:: WHAT TO DO ::
An exact copy of all the entries is needed, with no images in it.

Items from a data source
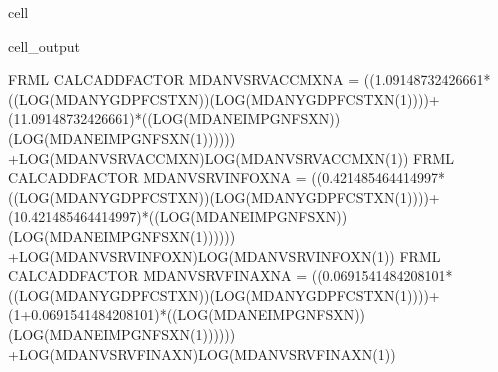 \documentclass[letterpaper,10pt,english]{jupyterBook}
\begin{document}
\begin{sphinxuseclass}{cell}
\begin{sphinxVerbatimOutput}
\begin{sphinxuseclass}{cell_output}
\begin{sphinxVerbatim}[commandchars=\\\{\}]
FRML \PYGZlt{}CALC\PYGZus{}ADD\PYGZus{}FACTOR\PYGZgt{} MDANVSRVACCMXN\PYGZus{}A = \PYGZhy{} ((1.09148732426661*((LOG(MDANYGDPFCSTXN))\PYGZhy{}(LOG(MDANYGDPFCSTXN(\PYGZhy{}1))))+(1\PYGZhy{}1.09148732426661)*((LOG(MDANEIMPGNFSXN))\PYGZhy{}(LOG(MDANEIMPGNFSXN(\PYGZhy{}1)))))) +LOG(MDANVSRVACCMXN)\PYGZhy{}LOG(MDANVSRVACCMXN(\PYGZhy{}1))\PYGZdl{}
FRML \PYGZlt{}CALC\PYGZus{}ADD\PYGZus{}FACTOR\PYGZgt{} MDANVSRVINFOXN\PYGZus{}A = \PYGZhy{} ((0.421485464414997*((LOG(MDANYGDPFCSTXN))\PYGZhy{}(LOG(MDANYGDPFCSTXN(\PYGZhy{}1))))+(1\PYGZhy{}0.421485464414997)*((LOG(MDANEIMPGNFSXN))\PYGZhy{}(LOG(MDANEIMPGNFSXN(\PYGZhy{}1)))))) +LOG(MDANVSRVINFOXN)\PYGZhy{}LOG(MDANVSRVINFOXN(\PYGZhy{}1))\PYGZdl{}
FRML \PYGZlt{}CALC\PYGZus{}ADD\PYGZus{}FACTOR\PYGZgt{} MDANVSRVFINAXN\PYGZus{}A = \PYGZhy{} ((\PYGZhy{}0.0691541484208101*((LOG(MDANYGDPFCSTXN))\PYGZhy{}(LOG(MDANYGDPFCSTXN(\PYGZhy{}1))))+(1+0.0691541484208101)*((LOG(MDANEIMPGNFSXN))\PYGZhy{}(LOG(MDANEIMPGNFSXN(\PYGZhy{}1)))))) +LOG(MDANVSRVFINAXN)\PYGZhy{}LOG(MDANVSRVFINAXN(\PYGZhy{}1))\PYGZdl{}
\end{sphinxVerbatim}

\end{sphinxuseclass}\end{sphinxVerbatimOutput}

\end{sphinxuseclass}
\end{document}
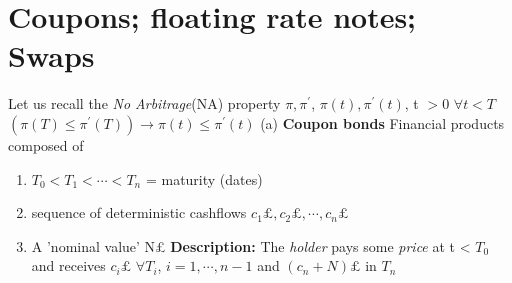 \section{Coupons; floating rate notes; Swaps}
\begin{rem}
Let us recall the \textit{No Arbitrage}(NA) property $\pi, \pi^{'}$, $\pi(t), \pi^{'}(t)$,
t $>$0 $\forall t \lt T$ 
\newline $(\pi(T) \leq \pi^{'}(T)) \longrightarrow \pi(t) \leq \pi^{'}(t) $
(a) \textbf{Coupon bonds} Financial products composed of 
\begin{enumerate} 
 \item $T_0 \lt T_1 \lt \cdots \lt T_n$ = maturity (dates)
\item sequence of deterministic cashflows $c_1 \pounds, c_2 \pounds, \cdots , c_n \pounds$
\item A 'nominal value' N\pounds 
\newline \textbf{Description:} The \textit{holder} pays some \textit{price} at t < $T_0$ and receives $c_i\pounds$ 
$\forall
T_i$, $i=1,\cdots, n-1$ and $(c_n + N)\pounds$ in $T_n$
\end{enumerate}
\end{rem}
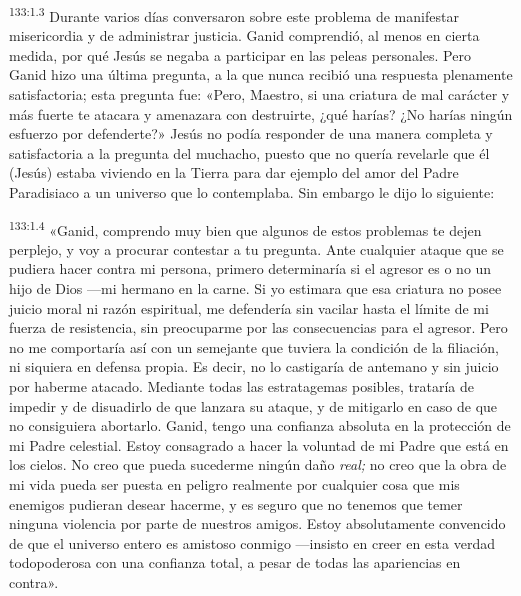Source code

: \par
\textsuperscript{133:1.3} Durante varios días conversaron sobre este problema de manifestar misericordia y de administrar justicia. Ganid comprendió, al menos en cierta medida, por qué Jesús se negaba a participar en las peleas personales. Pero Ganid hizo una última pregunta, a la que nunca recibió una respuesta plenamente satisfactoria; esta pregunta fue: «Pero, Maestro, si una criatura de mal carácter y más fuerte te atacara y amenazara con destruirte, ¿qué harías? ¿No harías ningún esfuerzo por defenderte?» Jesús no podía responder de una manera completa y satisfactoria a la pregunta del muchacho, puesto que no quería revelarle que él (Jesús) estaba viviendo en la Tierra para dar ejemplo del amor del Padre Paradisiaco a un universo que lo contemplaba. Sin embargo le dijo lo siguiente:

\par
\textsuperscript{133:1.4} «Ganid, comprendo muy bien que algunos de estos problemas te dejen perplejo, y voy a procurar contestar a tu pregunta. Ante cualquier ataque que se pudiera hacer contra mi persona, primero determinaría si el agresor es o no un hijo de Dios ---mi hermano en la carne. Si yo estimara que esa criatura no posee juicio moral ni razón espiritual, me defendería sin vacilar hasta el límite de mi fuerza de resistencia, sin preocuparme por las consecuencias para el agresor. Pero no me comportaría así con un semejante que tuviera la condición de la filiación, ni siquiera en defensa propia. Es decir, no lo castigaría de antemano y sin juicio por haberme atacado. Mediante todas las estratagemas posibles, trataría de impedir y de disuadirlo de que lanzara su ataque, y de mitigarlo en caso de que no consiguiera abortarlo. Ganid, tengo una confianza absoluta en la protección de mi Padre celestial. Estoy consagrado a hacer la voluntad de mi Padre que está en los cielos. No creo que pueda sucederme ningún daño \textit{real;} no creo que la obra de mi vida pueda ser puesta en peligro realmente por cualquier cosa que mis enemigos pudieran desear hacerme, y es seguro que no tenemos que temer ninguna violencia por parte de nuestros amigos. Estoy absolutamente convencido de que el universo entero es amistoso conmigo ---insisto en creer en esta verdad todopoderosa con una confianza total, a pesar de todas las apariencias en contra».

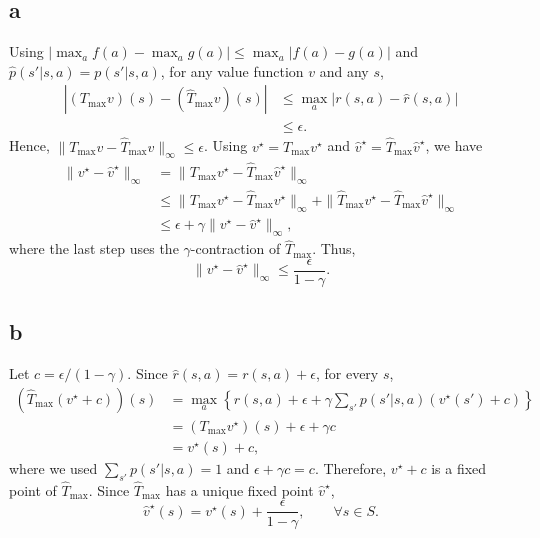 \documentclass{article}
\begin{document}
\subsection*{a}
Using $|\max_a f(a)-\max_a g(a)|\leq\max_a|f(a)-g(a)|$ and
$\hat p(s'|s,a)=p(s'|s,a)$, for any value function $v$ and any $s$,
\[
\begin{aligned}
|(T_{\max}v)(s)-(\hat T_{\max}v)(s)|
&\leq \max_a |r(s,a)-\hat r(s,a)|\\
&\leq \epsilon.
\end{aligned}
\]
Hence, $\|T_{\max}v-\hat T_{\max}v\|_\infty\leq\epsilon$.
Using $v^\star=T_{\max}v^\star$ and
$\hat v^\star=\hat T_{\max}\hat v^\star$, we have
\[
\begin{aligned}
\|v^\star-\hat v^\star\|_\infty
&=\|T_{\max}v^\star-\hat T_{\max}\hat v^\star\|_\infty\\
&\leq \|T_{\max}v^\star-\hat T_{\max}v^\star\|_\infty
+\|\hat T_{\max}v^\star-\hat T_{\max}\hat v^\star\|_\infty\\
&\leq \epsilon+\gamma\|v^\star-\hat v^\star\|_\infty,
\end{aligned}
\]
where the last step uses the $\gamma$-contraction of $\hat T_{\max}$.
Thus,
\[
\|v^\star-\hat v^\star\|_\infty\leq\frac{\epsilon}{1-\gamma}.
\]

\subsection*{b}
Let $c=\epsilon/(1-\gamma)$. Since
$\hat r(s,a)=r(s,a)+\epsilon$, for every $s$,
\[
\begin{aligned}
(\hat T_{\max}(v^\star+c))(s)
&=\max_a\left\{r(s,a)+\epsilon
+\gamma\sum_{s'}p(s'|s,a)(v^\star(s')+c)\right\}\\
&=(T_{\max}v^\star)(s)+\epsilon+\gamma c\\
&=v^\star(s)+c,
\end{aligned}
\]
where we used $\sum_{s'}p(s'|s,a)=1$ and
$\epsilon+\gamma c=c$.
Therefore, $v^\star+c$ is a fixed point of $\hat T_{\max}$.
Since $\hat T_{\max}$ has a unique fixed point $\hat v^\star$,
\[
\hat v^\star(s)=v^\star(s)+\frac{\epsilon}{1-\gamma},
\qquad \forall s\in S.
\]
\end{document}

:: TASK SOLUTION ::
 \documentclass[letterpaper,10pt,english]{jupyterBook}
\begin{document}
\begin{sphinxuseclass}{cell}
\begin{sphinxVerbatimOutput}
\begin{sphinxuseclass}{cell_output}
\begin{sphinxVerbatim}[commandchars=\\\{\}]
FRML \PYGZlt{}CALC\PYGZus{}ADD\PYGZus{}FACTOR\PYGZgt{} MDANVSRVACCMXN\PYGZus{}A = \PYGZhy{} ((1.09148732426661*((LOG(MDANYGDPFCSTXN))\PYGZhy{}(LOG(MDANYGDPFCSTXN(\PYGZhy{}1))))+(1\PYGZhy{}1.09148732426661)*((LOG(MDANEIMPGNFSXN))\PYGZhy{}(LOG(MDANEIMPGNFSXN(\PYGZhy{}1)))))) +LOG(MDANVSRVACCMXN)\PYGZhy{}LOG(MDANVSRVACCMXN(\PYGZhy{}1))\PYGZdl{}
FRML \PYGZlt{}CALC\PYGZus{}ADD\PYGZus{}FACTOR\PYGZgt{} MDANVSRVINFOXN\PYGZus{}A = \PYGZhy{} ((0.421485464414997*((LOG(MDANYGDPFCSTXN))\PYGZhy{}(LOG(MDANYGDPFCSTXN(\PYGZhy{}1))))+(1\PYGZhy{}0.421485464414997)*((LOG(MDANEIMPGNFSXN))\PYGZhy{}(LOG(MDANEIMPGNFSXN(\PYGZhy{}1)))))) +LOG(MDANVSRVINFOXN)\PYGZhy{}LOG(MDANVSRVINFOXN(\PYGZhy{}1))\PYGZdl{}
FRML \PYGZlt{}CALC\PYGZus{}ADD\PYGZus{}FACTOR\PYGZgt{} MDANVSRVFINAXN\PYGZus{}A = \PYGZhy{} ((\PYGZhy{}0.0691541484208101*((LOG(MDANYGDPFCSTXN))\PYGZhy{}(LOG(MDANYGDPFCSTXN(\PYGZhy{}1))))+(1+0.0691541484208101)*((LOG(MDANEIMPGNFSXN))\PYGZhy{}(LOG(MDANEIMPGNFSXN(\PYGZhy{}1)))))) +LOG(MDANVSRVFINAXN)\PYGZhy{}LOG(MDANVSRVFINAXN(\PYGZhy{}1))\PYGZdl{}
\end{sphinxVerbatim}

\end{sphinxuseclass}\end{sphinxVerbatimOutput}

\end{sphinxuseclass}
\end{document}
 \section{Coupons; floating rate notes; Swaps}
\begin{rem}
Let us recall the \textit{No Arbitrage}(NA) property $\pi, \pi^{'}$, $\pi(t), \pi^{'}(t)$,
t $>$0 $\forall t \lt T$ 
\newline $(\pi(T) \leq \pi^{'}(T)) \longrightarrow \pi(t) \leq \pi^{'}(t) $
(a) \textbf{Coupon bonds} Financial products composed of 
\begin{enumerate} 
 \item $T_0 \lt T_1 \lt \cdots \lt T_n$ = maturity (dates)
\item sequence of deterministic cashflows $c_1 \pounds, c_2 \pounds, \cdots , c_n \pounds$
\item A 'nominal value' N\pounds 
\newline \textbf{Description:} The \textit{holder} pays some \textit{price} at t < $T_0$ and receives $c_i\pounds$ 
$\forall
T_i$, $i=1,\cdots, n-1$ and $(c_n + N)\pounds$ in $T_n$
\end{enumerate}
\end{rem}
Source code

: \par
\textsuperscript{133:1.3} Durante varios días conversaron sobre este problema de manifestar misericordia y de administrar justicia. Ganid comprendió, al menos en cierta medida, por qué Jesús se negaba a participar en las peleas personales. Pero Ganid hizo una última pregunta, a la que nunca recibió una respuesta plenamente satisfactoria; esta pregunta fue: «Pero, Maestro, si una criatura de mal carácter y más fuerte te atacara y amenazara con destruirte, ¿qué harías? ¿No harías ningún esfuerzo por defenderte?» Jesús no podía responder de una manera completa y satisfactoria a la pregunta del muchacho, puesto que no quería revelarle que él (Jesús) estaba viviendo en la Tierra para dar ejemplo del amor del Padre Paradisiaco a un universo que lo contemplaba. Sin embargo le dijo lo siguiente:

\par
\textsuperscript{133:1.4} «Ganid, comprendo muy bien que algunos de estos problemas te dejen perplejo, y voy a procurar contestar a tu pregunta. Ante cualquier ataque que se pudiera hacer contra mi persona, primero determinaría si el agresor es o no un hijo de Dios ---mi hermano en la carne. Si yo estimara que esa criatura no posee juicio moral ni razón espiritual, me defendería sin vacilar hasta el límite de mi fuerza de resistencia, sin preocuparme por las consecuencias para el agresor. Pero no me comportaría así con un semejante que tuviera la condición de la filiación, ni siquiera en defensa propia. Es decir, no lo castigaría de antemano y sin juicio por haberme atacado. Mediante todas las estratagemas posibles, trataría de impedir y de disuadirlo de que lanzara su ataque, y de mitigarlo en caso de que no consiguiera abortarlo. Ganid, tengo una confianza absoluta en la protección de mi Padre celestial. Estoy consagrado a hacer la voluntad de mi Padre que está en los cielos. No creo que pueda sucederme ningún daño \textit{real;} no creo que la obra de mi vida pueda ser puesta en peligro realmente por cualquier cosa que mis enemigos pudieran desear hacerme, y es seguro que no tenemos que temer ninguna violencia por parte de nuestros amigos. Estoy absolutamente convencido de que el universo entero es amistoso conmigo ---insisto en creer en esta verdad todopoderosa con una confianza total, a pesar de todas las apariencias en contra».

 \documentclass{article}
\begin{document}
\subsection*{a}
Using $|\max_a f(a)-\max_a g(a)|\leq\max_a|f(a)-g(a)|$ and
$\hat p(s'|s,a)=p(s'|s,a)$, for any value function $v$ and any $s$,
\[
\begin{aligned}
|(T_{\max}v)(s)-(\hat T_{\max}v)(s)|
&\leq \max_a |r(s,a)-\hat r(s,a)|\\
&\leq \epsilon.
\end{aligned}
\]
Hence, $\|T_{\max}v-\hat T_{\max}v\|_\infty\leq\epsilon$.
Using $v^\star=T_{\max}v^\star$ and
$\hat v^\star=\hat T_{\max}\hat v^\star$, we have
\[
\begin{aligned}
\|v^\star-\hat v^\star\|_\infty
&=\|T_{\max}v^\star-\hat T_{\max}\hat v^\star\|_\infty\\
&\leq \|T_{\max}v^\star-\hat T_{\max}v^\star\|_\infty
+\|\hat T_{\max}v^\star-\hat T_{\max}\hat v^\star\|_\infty\\
&\leq \epsilon+\gamma\|v^\star-\hat v^\star\|_\infty,
\end{aligned}
\]
where the last step uses the $\gamma$-contraction of $\hat T_{\max}$.
Thus,
\[
\|v^\star-\hat v^\star\|_\infty\leq\frac{\epsilon}{1-\gamma}.
\]

\subsection*{b}
Let $c=\epsilon/(1-\gamma)$. Since
$\hat r(s,a)=r(s,a)+\epsilon$, for every $s$,
\[
\begin{aligned}
(\hat T_{\max}(v^\star+c))(s)
&=\max_a\left\{r(s,a)+\epsilon
+\gamma\sum_{s'}p(s'|s,a)(v^\star(s')+c)\right\}\\
&=(T_{\max}v^\star)(s)+\epsilon+\gamma c\\
&=v^\star(s)+c,
\end{aligned}
\]
where we used $\sum_{s'}p(s'|s,a)=1$ and
$\epsilon+\gamma c=c$.
Therefore, $v^\star+c$ is a fixed point of $\hat T_{\max}$.
Since $\hat T_{\max}$ has a unique fixed point $\hat v^\star$,
\[
\hat v^\star(s)=v^\star(s)+\frac{\epsilon}{1-\gamma},
\qquad \forall s\in S.
\]
\end{document}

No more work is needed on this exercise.